Une certaine paresse d'esprit associée à une méconnaissance des sources incitent la plupart des chercheurs à penser qu'il est impossible de constituer des représentations spatiales affranchies de la grille de lecture territoriale. Or, rien n'est plus faux et il existe dans de nombreux domaines d'intérêt de la géographie des bases de données fondées sur des distributions par point ou par carroyage qui se prêtent parfaitement à une analyse "sans frontière".

Pour se limiter à deux exemples qui seront développés dans la suite du chapitre, les données de population et les données environnementales sont de plus en plus collectées sur des supports spatiaux indifférents aux limites politiques et administrative, ce qui facilite leur mise en relation et permet de développer des problématiques intégrées (croissance démographique et développement durable) qui n'auraient guère de sens si l'on se contentait d'utiliser les données statistiques produites à l'échelle des états.
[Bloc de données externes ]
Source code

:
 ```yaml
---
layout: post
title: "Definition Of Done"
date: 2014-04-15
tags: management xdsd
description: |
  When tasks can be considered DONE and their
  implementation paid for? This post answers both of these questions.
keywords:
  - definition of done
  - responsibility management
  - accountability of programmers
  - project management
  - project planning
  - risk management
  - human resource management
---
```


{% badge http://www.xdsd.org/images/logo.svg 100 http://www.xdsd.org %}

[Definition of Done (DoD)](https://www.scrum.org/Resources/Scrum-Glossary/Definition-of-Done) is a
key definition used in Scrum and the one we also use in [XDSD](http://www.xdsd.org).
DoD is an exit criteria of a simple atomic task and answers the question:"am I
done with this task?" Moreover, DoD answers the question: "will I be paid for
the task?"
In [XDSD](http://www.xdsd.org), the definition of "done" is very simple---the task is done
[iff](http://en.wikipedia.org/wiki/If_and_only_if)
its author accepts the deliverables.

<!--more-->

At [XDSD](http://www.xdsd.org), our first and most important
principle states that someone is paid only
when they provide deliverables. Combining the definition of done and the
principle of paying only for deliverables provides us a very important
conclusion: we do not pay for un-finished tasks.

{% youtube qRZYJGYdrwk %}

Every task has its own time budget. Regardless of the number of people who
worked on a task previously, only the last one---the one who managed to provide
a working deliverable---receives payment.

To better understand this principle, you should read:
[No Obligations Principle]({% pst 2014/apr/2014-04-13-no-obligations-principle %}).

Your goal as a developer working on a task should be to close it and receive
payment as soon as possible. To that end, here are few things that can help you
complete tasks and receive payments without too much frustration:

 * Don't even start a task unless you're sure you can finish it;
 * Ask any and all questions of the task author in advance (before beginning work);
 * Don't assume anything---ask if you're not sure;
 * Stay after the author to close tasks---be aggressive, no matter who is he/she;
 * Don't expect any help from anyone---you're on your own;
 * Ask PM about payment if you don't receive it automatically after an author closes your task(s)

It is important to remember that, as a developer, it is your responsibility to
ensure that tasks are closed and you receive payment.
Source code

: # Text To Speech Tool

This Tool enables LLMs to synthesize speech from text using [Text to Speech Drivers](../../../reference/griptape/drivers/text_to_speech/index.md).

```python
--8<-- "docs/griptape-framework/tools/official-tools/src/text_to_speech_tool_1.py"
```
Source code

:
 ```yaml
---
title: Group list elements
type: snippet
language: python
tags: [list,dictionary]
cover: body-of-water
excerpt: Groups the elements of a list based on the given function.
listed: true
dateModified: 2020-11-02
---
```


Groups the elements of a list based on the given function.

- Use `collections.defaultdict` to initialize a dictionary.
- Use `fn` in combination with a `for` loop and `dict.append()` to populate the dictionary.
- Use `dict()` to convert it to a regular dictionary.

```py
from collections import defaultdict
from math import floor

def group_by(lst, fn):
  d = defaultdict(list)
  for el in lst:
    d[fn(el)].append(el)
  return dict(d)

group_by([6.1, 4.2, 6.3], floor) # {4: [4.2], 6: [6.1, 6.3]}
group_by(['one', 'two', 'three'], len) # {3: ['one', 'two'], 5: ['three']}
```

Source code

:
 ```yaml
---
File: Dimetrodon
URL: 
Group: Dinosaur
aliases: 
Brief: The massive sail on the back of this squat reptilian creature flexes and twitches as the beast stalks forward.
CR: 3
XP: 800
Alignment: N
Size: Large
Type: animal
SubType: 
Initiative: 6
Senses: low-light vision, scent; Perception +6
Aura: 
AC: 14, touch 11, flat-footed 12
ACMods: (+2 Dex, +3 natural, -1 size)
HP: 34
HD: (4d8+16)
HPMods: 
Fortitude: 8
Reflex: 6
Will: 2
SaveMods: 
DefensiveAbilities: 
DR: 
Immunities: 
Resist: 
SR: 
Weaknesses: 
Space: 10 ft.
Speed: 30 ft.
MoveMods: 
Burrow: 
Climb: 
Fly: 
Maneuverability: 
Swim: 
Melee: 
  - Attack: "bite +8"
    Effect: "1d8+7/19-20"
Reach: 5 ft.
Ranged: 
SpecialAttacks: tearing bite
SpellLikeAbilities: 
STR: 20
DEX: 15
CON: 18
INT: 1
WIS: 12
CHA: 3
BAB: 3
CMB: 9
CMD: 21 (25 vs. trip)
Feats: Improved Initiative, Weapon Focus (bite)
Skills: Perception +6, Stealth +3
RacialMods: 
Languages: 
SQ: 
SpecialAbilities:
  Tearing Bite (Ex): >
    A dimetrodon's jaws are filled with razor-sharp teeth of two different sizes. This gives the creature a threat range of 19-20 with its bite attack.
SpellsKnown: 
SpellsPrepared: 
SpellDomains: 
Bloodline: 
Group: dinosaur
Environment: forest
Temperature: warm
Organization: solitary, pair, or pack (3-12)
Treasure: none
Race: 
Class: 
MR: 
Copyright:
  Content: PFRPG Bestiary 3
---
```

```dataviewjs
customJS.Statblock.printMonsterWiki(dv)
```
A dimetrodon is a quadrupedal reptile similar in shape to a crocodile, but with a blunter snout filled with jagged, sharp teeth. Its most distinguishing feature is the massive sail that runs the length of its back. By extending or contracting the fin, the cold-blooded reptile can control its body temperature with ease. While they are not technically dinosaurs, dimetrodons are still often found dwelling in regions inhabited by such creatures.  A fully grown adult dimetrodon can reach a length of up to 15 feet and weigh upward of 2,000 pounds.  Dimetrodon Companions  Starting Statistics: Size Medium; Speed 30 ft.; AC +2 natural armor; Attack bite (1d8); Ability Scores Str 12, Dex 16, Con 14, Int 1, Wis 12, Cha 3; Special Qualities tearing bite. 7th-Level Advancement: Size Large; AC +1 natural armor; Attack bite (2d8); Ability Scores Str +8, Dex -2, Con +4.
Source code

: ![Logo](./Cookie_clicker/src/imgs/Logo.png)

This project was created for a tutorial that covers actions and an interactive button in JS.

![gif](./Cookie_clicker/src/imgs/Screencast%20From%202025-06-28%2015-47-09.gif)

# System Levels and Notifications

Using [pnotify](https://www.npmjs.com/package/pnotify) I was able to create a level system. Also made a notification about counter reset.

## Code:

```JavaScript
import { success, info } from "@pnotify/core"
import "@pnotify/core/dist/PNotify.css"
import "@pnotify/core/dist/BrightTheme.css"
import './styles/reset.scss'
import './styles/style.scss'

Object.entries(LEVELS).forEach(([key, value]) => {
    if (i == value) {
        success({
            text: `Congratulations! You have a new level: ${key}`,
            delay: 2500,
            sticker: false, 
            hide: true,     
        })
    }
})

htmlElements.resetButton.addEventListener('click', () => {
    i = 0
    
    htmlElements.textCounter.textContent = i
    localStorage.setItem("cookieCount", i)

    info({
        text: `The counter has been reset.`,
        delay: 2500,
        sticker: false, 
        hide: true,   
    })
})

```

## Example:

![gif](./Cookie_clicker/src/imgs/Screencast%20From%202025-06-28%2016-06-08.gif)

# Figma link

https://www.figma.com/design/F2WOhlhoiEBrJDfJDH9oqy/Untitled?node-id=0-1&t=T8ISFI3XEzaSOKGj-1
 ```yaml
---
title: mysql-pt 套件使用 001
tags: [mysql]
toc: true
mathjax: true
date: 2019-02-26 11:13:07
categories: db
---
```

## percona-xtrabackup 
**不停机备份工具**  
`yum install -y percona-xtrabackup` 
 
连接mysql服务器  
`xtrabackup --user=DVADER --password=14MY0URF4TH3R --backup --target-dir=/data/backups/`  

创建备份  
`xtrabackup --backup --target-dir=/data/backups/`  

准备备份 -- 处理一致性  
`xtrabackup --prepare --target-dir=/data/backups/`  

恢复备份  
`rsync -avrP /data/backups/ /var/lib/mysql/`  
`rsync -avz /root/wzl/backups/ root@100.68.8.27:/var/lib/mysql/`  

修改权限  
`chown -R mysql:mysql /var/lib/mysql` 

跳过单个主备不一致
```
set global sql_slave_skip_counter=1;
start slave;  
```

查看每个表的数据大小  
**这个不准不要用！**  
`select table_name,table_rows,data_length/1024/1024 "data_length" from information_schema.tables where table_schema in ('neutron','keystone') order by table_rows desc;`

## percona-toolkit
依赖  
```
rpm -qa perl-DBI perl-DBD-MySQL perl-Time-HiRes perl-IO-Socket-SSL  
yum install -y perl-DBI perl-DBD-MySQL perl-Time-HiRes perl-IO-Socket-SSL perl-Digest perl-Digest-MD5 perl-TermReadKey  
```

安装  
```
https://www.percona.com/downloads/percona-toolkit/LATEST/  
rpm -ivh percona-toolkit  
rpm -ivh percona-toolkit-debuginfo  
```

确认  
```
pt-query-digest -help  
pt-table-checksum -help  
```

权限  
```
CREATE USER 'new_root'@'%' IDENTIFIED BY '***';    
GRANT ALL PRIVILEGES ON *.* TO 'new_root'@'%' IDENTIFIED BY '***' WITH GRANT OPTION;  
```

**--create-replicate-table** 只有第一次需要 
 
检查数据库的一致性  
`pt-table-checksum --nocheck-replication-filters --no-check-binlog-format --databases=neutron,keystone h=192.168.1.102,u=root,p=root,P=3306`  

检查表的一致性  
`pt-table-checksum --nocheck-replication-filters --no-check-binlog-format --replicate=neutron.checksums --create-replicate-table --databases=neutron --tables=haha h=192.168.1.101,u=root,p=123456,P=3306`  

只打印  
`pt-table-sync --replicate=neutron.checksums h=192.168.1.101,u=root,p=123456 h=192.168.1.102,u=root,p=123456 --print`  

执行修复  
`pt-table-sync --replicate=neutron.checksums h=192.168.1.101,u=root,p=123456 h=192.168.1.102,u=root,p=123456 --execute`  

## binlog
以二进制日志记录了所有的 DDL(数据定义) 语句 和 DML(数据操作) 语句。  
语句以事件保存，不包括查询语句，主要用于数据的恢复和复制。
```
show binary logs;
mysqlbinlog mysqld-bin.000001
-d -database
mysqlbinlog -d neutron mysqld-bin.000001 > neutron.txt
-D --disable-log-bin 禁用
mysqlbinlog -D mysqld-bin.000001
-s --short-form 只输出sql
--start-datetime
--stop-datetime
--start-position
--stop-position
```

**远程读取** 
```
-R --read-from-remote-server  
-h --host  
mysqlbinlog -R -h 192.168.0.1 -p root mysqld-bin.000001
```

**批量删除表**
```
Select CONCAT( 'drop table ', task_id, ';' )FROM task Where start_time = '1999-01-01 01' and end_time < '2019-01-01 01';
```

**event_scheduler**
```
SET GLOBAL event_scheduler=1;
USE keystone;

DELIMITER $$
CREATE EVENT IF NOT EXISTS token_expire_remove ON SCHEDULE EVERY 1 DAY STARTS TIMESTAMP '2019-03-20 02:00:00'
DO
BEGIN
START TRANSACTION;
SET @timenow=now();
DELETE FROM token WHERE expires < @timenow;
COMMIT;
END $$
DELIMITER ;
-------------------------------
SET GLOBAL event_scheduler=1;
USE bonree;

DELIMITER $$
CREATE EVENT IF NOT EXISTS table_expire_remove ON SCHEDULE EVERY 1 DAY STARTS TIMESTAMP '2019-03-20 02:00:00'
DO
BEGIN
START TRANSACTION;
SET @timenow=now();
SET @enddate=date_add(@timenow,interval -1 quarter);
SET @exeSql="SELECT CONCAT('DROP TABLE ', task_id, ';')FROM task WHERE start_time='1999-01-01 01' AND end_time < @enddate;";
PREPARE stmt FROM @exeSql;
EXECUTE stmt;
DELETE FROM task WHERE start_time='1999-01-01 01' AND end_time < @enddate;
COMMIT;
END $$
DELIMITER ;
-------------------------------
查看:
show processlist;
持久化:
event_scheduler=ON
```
La carte de la distribution par points de la population mondiale établie par la commission de géographie de la population de l'UGI sous la direction de D. Noin constitue un bon exemple de l'apport que constitue pour le géographe une représentation affranchie des limites habituelles : les concentrations urbaines et rurales que l'on peut localiser à l'aide de ce document révèlent des noyaux, des axes, des amas hiérarchisés dont l'analyse est particulièrement riche.
 

L'analyse du changement global de l'environnement planétaire et les politiques de développement durable qui sont coordonnées par le Programme des Nations-Unies pour l'Environnement (UNEP) ont nécessité la mise au point de bases de données planétaires couplant des informationq sociales, démographiques, agricoles, environnementales. Une division spéciale (UNEP-GRID) a été créé à cet effet, afin d'assembler les informations dans un cadre territorial cohérent, celui d'unités spatiales de 1° de latitude et de longitude, éventuellement désagrégeable à un niveau plus fin. Les données créées par la division UNEP-GRID sont pour la plupart en accès libre pour les chercheurs du monde entier et peuvent être téléchargées sur internet à l'adresse http://grid.cr.usgs.gov/.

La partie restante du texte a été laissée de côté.